# TASK BRIEF:
Among the entries below, find every line that contains the string "README", then copy it.

(Stored entries)
[Start of section]
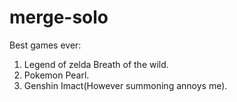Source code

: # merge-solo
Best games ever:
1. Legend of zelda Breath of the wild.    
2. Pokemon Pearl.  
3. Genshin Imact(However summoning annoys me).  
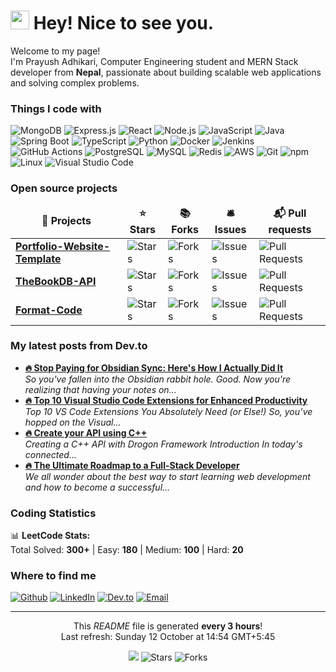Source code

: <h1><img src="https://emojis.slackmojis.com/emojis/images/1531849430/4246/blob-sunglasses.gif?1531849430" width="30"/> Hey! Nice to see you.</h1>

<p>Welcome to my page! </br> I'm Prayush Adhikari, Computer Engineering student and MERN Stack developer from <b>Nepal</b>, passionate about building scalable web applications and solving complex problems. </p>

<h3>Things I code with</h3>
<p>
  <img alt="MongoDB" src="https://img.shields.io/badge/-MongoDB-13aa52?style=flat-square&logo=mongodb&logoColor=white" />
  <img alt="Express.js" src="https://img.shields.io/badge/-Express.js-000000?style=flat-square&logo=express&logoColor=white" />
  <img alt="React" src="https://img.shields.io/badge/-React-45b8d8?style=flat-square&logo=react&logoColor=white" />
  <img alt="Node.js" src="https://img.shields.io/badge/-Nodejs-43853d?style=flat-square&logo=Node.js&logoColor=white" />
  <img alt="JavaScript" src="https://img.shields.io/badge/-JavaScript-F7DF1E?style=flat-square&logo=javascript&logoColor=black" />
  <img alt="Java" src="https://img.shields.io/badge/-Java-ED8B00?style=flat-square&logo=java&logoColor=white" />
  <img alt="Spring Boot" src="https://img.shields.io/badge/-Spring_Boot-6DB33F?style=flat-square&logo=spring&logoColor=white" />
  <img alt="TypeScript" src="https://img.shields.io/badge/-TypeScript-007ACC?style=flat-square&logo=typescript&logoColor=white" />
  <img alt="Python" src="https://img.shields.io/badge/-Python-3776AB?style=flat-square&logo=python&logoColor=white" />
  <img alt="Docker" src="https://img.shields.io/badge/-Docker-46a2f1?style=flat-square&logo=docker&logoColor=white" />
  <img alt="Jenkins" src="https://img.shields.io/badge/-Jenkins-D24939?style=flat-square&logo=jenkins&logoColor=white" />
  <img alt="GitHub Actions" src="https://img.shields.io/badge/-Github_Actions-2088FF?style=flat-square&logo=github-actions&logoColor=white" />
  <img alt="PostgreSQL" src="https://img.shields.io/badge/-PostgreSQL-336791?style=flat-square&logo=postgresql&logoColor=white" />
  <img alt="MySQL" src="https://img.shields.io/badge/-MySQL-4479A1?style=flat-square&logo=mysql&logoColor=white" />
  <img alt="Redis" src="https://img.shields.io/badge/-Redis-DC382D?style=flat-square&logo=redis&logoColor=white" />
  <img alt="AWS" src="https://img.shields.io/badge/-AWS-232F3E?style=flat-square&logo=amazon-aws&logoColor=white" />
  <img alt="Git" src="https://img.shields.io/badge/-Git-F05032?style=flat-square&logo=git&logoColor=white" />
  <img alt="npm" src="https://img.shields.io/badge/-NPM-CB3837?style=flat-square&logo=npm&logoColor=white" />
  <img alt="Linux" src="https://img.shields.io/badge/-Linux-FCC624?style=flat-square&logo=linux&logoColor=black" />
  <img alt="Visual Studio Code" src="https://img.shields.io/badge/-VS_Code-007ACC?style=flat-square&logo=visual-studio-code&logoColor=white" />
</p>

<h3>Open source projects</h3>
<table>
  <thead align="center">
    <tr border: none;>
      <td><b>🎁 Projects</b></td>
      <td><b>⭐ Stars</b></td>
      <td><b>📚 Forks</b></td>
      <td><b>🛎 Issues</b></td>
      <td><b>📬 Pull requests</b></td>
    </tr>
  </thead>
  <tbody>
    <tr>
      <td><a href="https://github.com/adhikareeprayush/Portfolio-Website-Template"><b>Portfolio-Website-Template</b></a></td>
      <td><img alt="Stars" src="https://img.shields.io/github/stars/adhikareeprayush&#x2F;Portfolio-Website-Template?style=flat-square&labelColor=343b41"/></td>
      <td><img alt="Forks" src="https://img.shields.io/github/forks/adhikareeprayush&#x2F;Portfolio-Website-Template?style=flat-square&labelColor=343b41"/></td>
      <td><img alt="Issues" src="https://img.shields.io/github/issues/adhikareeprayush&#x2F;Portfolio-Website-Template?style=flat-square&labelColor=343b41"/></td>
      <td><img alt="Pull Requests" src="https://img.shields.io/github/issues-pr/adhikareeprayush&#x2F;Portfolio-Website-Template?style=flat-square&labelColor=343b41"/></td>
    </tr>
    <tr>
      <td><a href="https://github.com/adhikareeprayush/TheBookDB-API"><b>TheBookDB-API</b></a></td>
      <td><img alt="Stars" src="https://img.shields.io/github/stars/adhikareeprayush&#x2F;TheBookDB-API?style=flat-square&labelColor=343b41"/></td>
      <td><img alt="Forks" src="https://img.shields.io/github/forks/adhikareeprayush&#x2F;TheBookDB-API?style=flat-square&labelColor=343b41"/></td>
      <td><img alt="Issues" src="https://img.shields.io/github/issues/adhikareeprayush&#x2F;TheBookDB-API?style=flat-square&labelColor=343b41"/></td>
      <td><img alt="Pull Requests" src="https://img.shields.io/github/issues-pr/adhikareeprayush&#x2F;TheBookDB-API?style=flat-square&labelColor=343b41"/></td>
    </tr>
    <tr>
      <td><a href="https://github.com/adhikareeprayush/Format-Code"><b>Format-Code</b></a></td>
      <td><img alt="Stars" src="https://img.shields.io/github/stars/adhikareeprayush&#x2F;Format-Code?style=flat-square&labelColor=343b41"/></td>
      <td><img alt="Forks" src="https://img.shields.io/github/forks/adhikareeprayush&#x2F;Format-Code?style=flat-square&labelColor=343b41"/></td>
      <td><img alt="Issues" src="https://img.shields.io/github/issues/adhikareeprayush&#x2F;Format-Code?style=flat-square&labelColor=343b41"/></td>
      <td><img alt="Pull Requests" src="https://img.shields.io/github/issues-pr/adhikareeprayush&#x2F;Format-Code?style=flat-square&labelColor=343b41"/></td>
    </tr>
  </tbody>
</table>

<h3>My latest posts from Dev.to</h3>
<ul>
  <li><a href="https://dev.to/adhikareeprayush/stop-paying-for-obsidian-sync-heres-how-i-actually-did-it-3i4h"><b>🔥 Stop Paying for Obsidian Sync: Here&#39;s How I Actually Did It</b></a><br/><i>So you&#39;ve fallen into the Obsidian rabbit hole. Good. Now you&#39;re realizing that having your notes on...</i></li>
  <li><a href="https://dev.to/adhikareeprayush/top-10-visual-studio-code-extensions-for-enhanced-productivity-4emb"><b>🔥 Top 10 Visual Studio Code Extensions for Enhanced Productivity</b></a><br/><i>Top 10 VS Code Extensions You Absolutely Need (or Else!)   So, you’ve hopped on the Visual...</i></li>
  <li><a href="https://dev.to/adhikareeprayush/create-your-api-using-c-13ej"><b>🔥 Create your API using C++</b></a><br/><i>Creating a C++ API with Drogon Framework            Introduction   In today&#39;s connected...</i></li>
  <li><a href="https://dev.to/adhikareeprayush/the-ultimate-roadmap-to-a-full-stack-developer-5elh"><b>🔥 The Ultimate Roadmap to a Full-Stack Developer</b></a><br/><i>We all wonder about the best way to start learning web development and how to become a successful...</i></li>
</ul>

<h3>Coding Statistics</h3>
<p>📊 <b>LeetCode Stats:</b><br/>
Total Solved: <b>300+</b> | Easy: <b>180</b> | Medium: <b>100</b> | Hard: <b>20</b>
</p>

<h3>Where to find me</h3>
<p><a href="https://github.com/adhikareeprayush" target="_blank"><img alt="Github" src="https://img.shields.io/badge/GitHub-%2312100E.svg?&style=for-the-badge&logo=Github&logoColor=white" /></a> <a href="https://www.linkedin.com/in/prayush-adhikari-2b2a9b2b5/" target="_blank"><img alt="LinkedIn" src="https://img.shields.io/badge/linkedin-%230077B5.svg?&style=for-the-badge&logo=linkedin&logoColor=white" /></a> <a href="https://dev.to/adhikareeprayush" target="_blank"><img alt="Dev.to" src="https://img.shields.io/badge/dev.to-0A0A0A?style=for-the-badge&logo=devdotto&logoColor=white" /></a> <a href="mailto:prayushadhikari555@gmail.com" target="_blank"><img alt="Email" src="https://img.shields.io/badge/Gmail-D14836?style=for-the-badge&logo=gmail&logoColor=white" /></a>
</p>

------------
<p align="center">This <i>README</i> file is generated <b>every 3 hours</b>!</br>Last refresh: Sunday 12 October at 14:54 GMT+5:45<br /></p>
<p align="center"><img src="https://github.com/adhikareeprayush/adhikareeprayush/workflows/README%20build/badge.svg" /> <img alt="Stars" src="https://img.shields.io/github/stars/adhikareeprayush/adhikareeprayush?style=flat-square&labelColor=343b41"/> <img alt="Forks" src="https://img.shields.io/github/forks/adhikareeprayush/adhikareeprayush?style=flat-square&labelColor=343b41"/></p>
[End of section]
# ANSWER TO THIS PROBLEM:
<p align="center">This <i>README</i> file is generated <b>every 3 hours</b>!</br>Last refresh: Sunday 12 October at 14:54 GMT+5:45<br /></p>
<p align="center"><img src="https://github.com/adhikareeprayush/adhikareeprayush/workflows/README%20build/badge.svg" /> <img alt="Stars" src="https://img.shields.io/github/stars/adhikareeprayush/adhikareeprayush?style=flat-square&labelColor=343b41"/> <img alt="Forks" src="https://img.shields.io/github/forks/adhikareeprayush/adhikareeprayush?style=flat-square&labelColor=343b41"/></p>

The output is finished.